Le Brésil a une barrière à abattre

KAZAN — Pour atteindre les demi-finales de la Coupe du monde de soccer, le Brésil devra réaliser un exploit qu’il n’a pas accompli depuis son dernier triomphe, en 2002 : venir à bout d’une formation européenne en matchs de la phase éliminatoire.

Depuis sa victoire de 2-0 contre l’Allemagne en finale du tournoi de 2002, le Brésil, qui a rendez-vous avec la Belgique vendredi (14h) en quarts de finale, a été éliminé par une équipe de l’Europe lors de ses trois participations suivantes. En 2006 et en 2010, les Brésiliens ont perdu en quarts de finale contre la France et les Pays-Bas. En 2014, ils ont subi un humiliant revers de 7-1 contre l’Allemagne en demi-finale devant leurs partisans.

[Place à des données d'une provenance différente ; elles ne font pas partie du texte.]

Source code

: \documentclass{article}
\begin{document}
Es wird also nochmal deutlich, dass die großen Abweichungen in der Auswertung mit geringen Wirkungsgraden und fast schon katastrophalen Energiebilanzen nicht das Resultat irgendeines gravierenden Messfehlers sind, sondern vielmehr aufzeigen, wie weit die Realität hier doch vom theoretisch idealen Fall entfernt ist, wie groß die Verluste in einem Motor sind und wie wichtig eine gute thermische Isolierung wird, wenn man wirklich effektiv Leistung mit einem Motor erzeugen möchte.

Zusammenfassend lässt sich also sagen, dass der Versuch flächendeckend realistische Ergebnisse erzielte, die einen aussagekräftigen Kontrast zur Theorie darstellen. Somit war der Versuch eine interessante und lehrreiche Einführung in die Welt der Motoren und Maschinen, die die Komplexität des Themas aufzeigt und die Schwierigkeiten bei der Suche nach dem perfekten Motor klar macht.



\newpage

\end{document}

Par ailleurs, la Belgique affiche un dossier peu reluisant contre les équipes sud-américaines à la Coupe du monde. Non seulement les Belges n’ont jamais gagné contre une formation sud-américaine lors de la phase éliminatoire, ils sont encore à la recherche d’un premier but à ce stade particulier du tournoi. En 2014, l’Argentine les a blanchis 2-0 lors des quarts de finale.

Le noyau de cette équipe demeure en place en Russie, où la Belgique a gagné ses quatre premiers matchs, incluant un grâce à une spectaculaire remontée en deuxième demie de son duel de huitième de finale contre le Japon.

Preuve de caractère

Tout le monde reconnaît tout le talent au sein de la formation belge, à commencer par le gardien Thibaut Courtois jusqu’aux attaquants Eden Hazard et Romelu Lukaku, en passant par le milieu de terrain Kevin De Bruyne.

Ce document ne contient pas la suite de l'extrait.